The Skullcandy Indy’s integrated mic has a passable performance that is common to Bluetooth microphones. Speech recorded or transmitted with the microphone will sound thin and lacking in brightness. However, it will be easily intelligible in quiet environments. However, they will struggle to separate speech from background noise in moderately loud situations like a busy street.
The Indy’s integrated mic has an okay recording quality. The LFE (low-frequency extension) of 253Hz means speech recorded or transmitted will sound noticeably thin. The HFE (high-frequency extension) of 3.3kHz is poor and results in speech that is muffled and lacking in detail. However, in quiet environments, this shouldn’t affect the intelligibility of speech and people on the line should still be able to understand you.
The integrated microphone of the Skullcandy Indy is mediocre at noise handling.
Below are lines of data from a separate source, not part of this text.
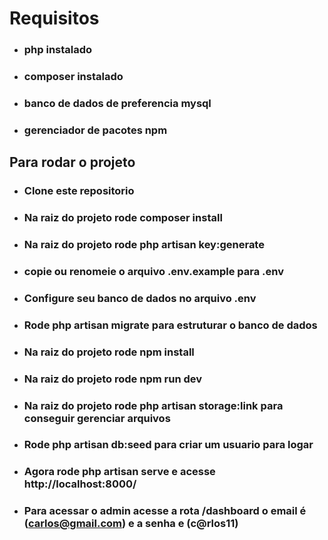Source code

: # Requisitos
* ### php instalado
* ### composer instalado
* ### banco de dados de preferencia mysql
* ### gerenciador de pacotes npm

## Para rodar o projeto
* ### Clone este repositorio
* ### Na raiz do projeto rode **composer install**
* ### Na raiz do projeto rode **php artisan key:generate**
* ### copie ou renomeie o arquivo **.env.example** para **.env**
* ### Configure seu banco de dados no arquivo **.env**
* ### Rode **php artisan migrate** para estruturar o banco de dados 
* ### Na raiz do projeto rode **npm install**
* ### Na raiz do projeto rode **npm run dev**
* ### Na raiz do projeto rode **php artisan storage:link** para conseguir gerenciar arquivos
* ### Rode **php artisan db:seed** para criar um usuario para logar
* ### Agora rode **php artisan serve** e acesse **http://localhost:8000/**
* ### Para acessar o admin acesse a rota **/dashboard** o email é (**carlos@gmail.com**) e a senha e (**c@rlos11**)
In our SpNR test, it achieved a speech-to-noise ratio of about 13dB, indicating they are best suited for quiet environments. However, the mic will struggle to separate speech from ambient noise in moderately loud situations.
Like most truly wireless headphones, the Skullcandy Indy have poor battery performance. They only provide about 4.5 hours of battery on one charge. That said, this is on par with most truly wireless headphones and, according to the specs sheet, their case can extend that total number to 16 hours. However, you’ll need to charge the headphones for about 2 hours to get a full charge, which is a bit long. Unfortunately, they don't have a companion app, so you won't have access to any customizable features, and you'll need to use a third-party EQ if you want to change the way they sound.
We measured about 4.5 hours of continuous playback on one charge of the Indy, which is about average for truly wireless headphones. This won’t be enough for a full work day, but since you can get up to 16 hours thanks to the charging case, you’ll be able to charge them easily during your lunch time. However, they do take a bit of time to charge fully for the low amount of playback you get. On the upside, they enter a standby mode after about 5 minutes of being idle to save battery life.
The Skullcandy Indy are pretty straightforward truly wireless in-ears. They have a remarkable wireless range, but their latency will be too high for watching video content without any delay. On the upside, their charging case gives you about 3 extra charges and they also support Bluetooth 5.0, which might improve your overall performance if your source supports it as well.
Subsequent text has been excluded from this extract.